The officer who conducted an internal inquiry into comments by three officers about the “Plebgate” row has said Andrew Mitchell deserves an apology.
Chief Inspector Jerry Reakes-Williams told MPs he felt comments by Police Federation representatives had caused the public to be “misled”.
He said he felt the trio should still face disciplinary action over accounts they gave of a meeting with the Tory chief whip last October, shortly before he quit.
Giving evidence to the Home Affairs Select Committee, he said: “I did find a case to answer for misconduct and that’s still my view.”
Although he insisted he did not believe the three officers had lied, when asked if Mr Mitchell was owed an apology, he said: “Certainly I do.”

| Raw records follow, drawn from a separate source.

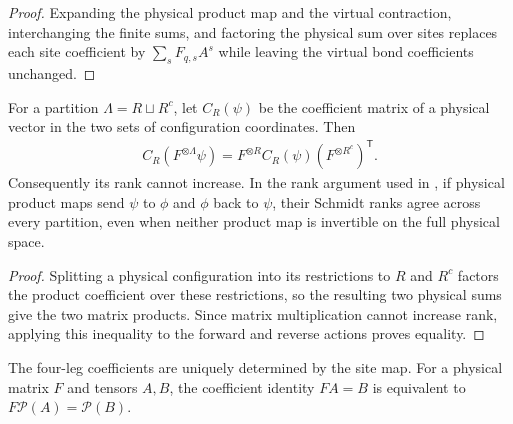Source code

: \begin{proof}\leanok
    Expanding the physical product map and the virtual contraction,
    interchanging the finite sums, and factoring the physical sum over sites
    replaces each site coefficient by $\sum_s F_{q,s}A^s$ while leaving
    the virtual bond coefficients unchanged.
\end{proof}

\begin{lemma}%
    \label{thm:peps_physical_product_cut_rank}
    \leanok
    For a partition $\Lambda=R\sqcup R^c$, let $C_R(\psi)$ be the
    coefficient matrix of a physical vector in the two sets of
    configuration coordinates. Then
    \begin{align}
        C_R(F^{\otimes\Lambda}\psi)
        =F^{\otimes R}C_R(\psi)(F^{\otimes R^c})^{\mathsf T}.
    \end{align}
    Consequently its rank cannot increase. In the rank argument
    used in \cite[Corollary~6.10]{Schuch2010PEPS}, if physical product maps
    send $\psi$ to $\phi$ and $\phi$ back to $\psi$, their Schmidt
    ranks agree across every partition, even when neither product map is
    invertible on the full physical space.
\end{lemma}

\begin{proof}\leanok
    Splitting a physical configuration into its restrictions to $R$ and
    $R^c$ factors the product coefficient over these restrictions,
    so the resulting two physical sums give the two matrix products.
    Since matrix multiplication cannot increase rank, applying this inequality
    to the forward and reverse actions proves equality.
\end{proof}

\begin{lemma}%
    \label{thm:peps_site_coefficients_composition}
    \leanok
    The four-leg coefficients are uniquely determined by the site map.
    For a physical matrix $F$ and tensors $A,B$, the coefficient identity
    $FA=B$ is equivalent to $F\mathcal P(A)=\mathcal P(B)$.
\end{lemma}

He added: “I think the result was that the public were misled but I do not think it was a deliberate attempt to mislead.”
Mr Reakes-Williams was the first witness at a tense committee session looking at the affair, which has now rumbled on for more than a year.
He told MPs he understood his chief constable may still consider disciplinary action.
Inspector Ken MacKaill, Detective Sergeant Stuart Hinton and Sergeant Chris Jones have been accused of trying to discredit the politician after the talks.
They claimed he had refused to give a full account of his altercation with officers at the Downing Street gates a month earlier.
Mr Reakes-Williams, who handles professional standards for Warwickshire and West Mercia police, originally wrote a report recommending they face action.
His conclusions were later overruled by senior officers and it was decided the three had no case to answer for misconduct or gross misconduct.
But a report by the Independent Police Complaints Commission (IPCC) last week questioned their “honesty and integrity”.
David Cameron and the Home Secretary Theresa May have led calls for the officers to say sorry since the watchdog issued its findings.
However, although the officers issued a statement this week admitting “poor judgement”, there was no direct apology to Mr Mitchell.
He had always admitted arguing with Downing Street police last September but denies calling officers “plebs” during the altercation.
The MP claims he has been smeared in a bid to “toxify” the Conservatives and ruin his career.
The affair has escalated into an issue about trust in the police as a whole and prompted calls for officers to be constantly recorded.
Prosecutors are currently considering whether to bring criminal charges after a Scotland Yard investigation costing at least £230,000.
Eight people including five police officers arrested as part of the probe are currently on bail.